• **What you are asked to do**
Give the number of lines in the records below that hold "Fixed"; nothing else is needed.

• **Record extracts**

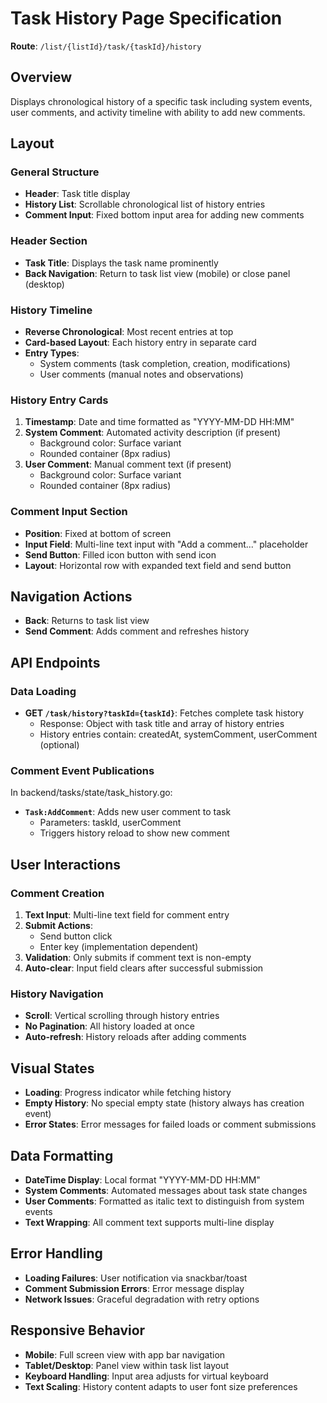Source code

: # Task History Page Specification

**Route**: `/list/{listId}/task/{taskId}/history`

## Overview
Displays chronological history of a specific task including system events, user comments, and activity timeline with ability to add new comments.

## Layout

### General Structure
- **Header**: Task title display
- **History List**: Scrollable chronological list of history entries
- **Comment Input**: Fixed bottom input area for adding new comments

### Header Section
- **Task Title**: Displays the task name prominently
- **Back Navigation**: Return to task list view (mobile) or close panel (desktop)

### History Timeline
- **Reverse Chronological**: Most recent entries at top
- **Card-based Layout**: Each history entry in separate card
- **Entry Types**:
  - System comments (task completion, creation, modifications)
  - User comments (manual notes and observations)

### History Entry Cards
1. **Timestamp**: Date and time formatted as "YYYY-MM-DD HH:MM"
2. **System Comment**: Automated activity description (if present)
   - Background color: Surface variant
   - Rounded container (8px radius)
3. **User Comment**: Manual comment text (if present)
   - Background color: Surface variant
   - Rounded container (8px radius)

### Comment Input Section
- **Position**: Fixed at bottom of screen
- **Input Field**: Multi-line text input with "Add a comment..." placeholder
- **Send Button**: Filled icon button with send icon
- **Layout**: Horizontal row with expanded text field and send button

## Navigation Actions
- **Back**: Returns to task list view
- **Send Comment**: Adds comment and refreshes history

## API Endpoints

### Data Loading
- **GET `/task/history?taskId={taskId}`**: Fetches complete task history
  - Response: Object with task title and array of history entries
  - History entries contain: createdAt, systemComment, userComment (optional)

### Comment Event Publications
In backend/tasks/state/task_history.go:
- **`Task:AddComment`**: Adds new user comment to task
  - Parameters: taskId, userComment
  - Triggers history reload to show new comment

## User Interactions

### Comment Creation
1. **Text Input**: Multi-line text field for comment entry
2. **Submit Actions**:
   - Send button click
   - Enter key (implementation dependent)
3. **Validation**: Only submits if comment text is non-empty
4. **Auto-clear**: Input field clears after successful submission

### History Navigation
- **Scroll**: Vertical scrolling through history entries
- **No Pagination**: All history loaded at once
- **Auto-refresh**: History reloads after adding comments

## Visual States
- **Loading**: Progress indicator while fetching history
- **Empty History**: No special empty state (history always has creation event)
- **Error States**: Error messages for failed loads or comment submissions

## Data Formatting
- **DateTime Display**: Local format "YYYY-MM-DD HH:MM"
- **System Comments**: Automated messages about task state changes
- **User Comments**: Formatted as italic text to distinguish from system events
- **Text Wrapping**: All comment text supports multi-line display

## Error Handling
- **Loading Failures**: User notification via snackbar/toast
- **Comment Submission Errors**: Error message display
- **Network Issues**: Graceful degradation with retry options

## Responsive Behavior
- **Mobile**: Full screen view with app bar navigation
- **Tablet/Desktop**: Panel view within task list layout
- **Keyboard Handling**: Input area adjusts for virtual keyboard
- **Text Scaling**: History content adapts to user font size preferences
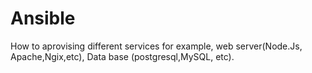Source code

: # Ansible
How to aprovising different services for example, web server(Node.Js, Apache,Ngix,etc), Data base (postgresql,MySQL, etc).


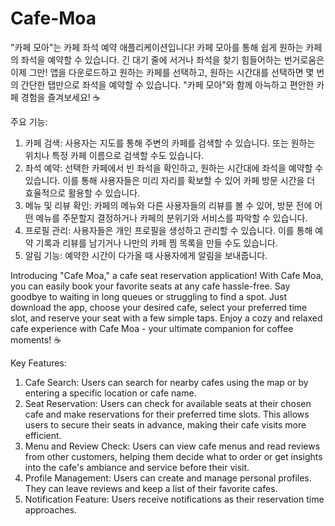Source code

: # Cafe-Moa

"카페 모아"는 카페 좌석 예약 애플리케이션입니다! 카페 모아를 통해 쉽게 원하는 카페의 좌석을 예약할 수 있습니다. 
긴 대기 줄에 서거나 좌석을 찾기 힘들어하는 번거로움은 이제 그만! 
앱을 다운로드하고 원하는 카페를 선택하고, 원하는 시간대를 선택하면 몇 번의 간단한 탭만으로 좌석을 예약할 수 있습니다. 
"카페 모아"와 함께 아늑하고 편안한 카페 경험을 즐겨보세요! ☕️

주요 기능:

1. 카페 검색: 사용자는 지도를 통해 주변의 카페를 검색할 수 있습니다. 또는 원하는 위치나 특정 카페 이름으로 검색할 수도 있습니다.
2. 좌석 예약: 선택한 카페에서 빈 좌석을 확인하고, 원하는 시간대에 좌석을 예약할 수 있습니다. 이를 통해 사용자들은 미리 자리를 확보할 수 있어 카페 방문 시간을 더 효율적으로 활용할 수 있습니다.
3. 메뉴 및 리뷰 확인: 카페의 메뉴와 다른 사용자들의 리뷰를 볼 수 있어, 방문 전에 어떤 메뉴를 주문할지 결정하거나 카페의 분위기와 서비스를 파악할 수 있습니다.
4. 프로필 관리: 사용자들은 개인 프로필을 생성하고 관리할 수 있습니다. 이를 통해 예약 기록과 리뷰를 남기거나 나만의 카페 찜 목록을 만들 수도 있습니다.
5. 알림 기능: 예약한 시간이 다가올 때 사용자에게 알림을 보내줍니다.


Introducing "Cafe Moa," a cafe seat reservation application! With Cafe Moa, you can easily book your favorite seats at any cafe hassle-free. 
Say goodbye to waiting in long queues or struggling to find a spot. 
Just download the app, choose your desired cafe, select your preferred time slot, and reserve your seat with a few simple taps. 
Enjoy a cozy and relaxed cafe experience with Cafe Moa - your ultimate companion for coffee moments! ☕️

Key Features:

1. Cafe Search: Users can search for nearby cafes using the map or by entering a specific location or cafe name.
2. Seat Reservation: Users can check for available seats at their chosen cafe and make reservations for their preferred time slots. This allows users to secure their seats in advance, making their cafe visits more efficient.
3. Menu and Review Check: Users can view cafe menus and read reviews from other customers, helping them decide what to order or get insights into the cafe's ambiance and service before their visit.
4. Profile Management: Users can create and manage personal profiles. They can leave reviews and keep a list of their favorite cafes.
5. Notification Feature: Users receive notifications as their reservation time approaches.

==

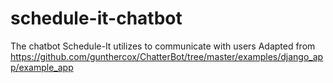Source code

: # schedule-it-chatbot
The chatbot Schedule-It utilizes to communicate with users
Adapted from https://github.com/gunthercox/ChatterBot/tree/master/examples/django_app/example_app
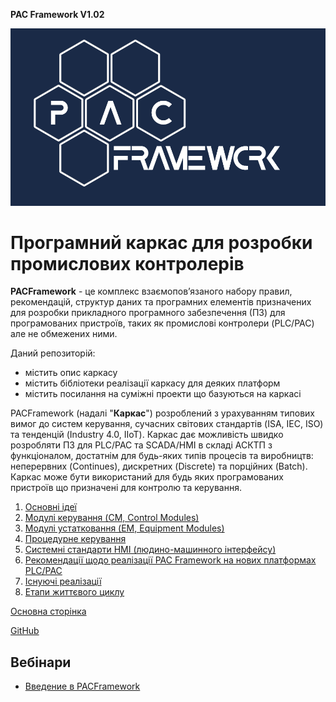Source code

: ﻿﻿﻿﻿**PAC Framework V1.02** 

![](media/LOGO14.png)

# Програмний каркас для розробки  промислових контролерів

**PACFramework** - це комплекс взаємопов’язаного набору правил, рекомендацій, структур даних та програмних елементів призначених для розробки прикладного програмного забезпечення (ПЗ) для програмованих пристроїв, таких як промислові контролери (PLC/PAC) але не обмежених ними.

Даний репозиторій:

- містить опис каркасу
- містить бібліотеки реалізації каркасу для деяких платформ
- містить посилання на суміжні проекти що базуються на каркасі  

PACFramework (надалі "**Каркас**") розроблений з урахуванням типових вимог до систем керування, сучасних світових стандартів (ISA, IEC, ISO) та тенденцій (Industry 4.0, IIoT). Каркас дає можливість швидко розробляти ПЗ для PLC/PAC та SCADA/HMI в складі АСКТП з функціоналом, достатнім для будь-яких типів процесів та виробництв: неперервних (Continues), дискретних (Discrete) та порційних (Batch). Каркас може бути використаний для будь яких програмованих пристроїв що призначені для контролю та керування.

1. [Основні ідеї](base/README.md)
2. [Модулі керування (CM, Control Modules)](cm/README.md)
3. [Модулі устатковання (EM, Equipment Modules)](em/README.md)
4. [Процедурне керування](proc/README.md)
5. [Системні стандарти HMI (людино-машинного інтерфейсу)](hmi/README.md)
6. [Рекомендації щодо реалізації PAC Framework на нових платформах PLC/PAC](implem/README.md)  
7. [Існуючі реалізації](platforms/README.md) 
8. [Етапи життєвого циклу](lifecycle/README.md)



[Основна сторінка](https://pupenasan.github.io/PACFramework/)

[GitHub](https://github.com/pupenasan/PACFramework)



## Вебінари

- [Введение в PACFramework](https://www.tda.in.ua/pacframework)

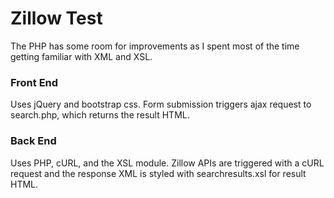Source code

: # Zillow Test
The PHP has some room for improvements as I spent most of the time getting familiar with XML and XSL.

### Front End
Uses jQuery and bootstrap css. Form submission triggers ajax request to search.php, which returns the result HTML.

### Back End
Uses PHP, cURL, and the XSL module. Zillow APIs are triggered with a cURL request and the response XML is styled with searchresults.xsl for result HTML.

---

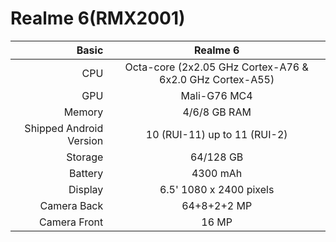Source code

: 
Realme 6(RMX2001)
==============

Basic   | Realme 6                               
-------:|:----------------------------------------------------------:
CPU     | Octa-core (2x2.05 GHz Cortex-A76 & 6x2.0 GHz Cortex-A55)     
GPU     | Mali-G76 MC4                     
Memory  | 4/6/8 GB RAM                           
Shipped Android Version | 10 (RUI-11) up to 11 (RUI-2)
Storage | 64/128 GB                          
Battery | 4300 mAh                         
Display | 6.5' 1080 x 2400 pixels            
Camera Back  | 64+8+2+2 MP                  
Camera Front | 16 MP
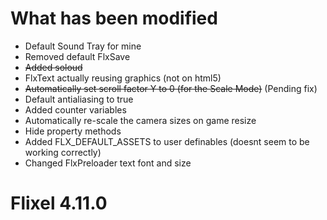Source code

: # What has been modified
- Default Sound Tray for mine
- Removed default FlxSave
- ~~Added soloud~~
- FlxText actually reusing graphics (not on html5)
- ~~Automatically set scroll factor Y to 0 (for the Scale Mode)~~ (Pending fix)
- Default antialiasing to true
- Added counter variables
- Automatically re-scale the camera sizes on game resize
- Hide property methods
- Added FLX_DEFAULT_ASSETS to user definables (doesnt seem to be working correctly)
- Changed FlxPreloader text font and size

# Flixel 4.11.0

• **Finished task**
2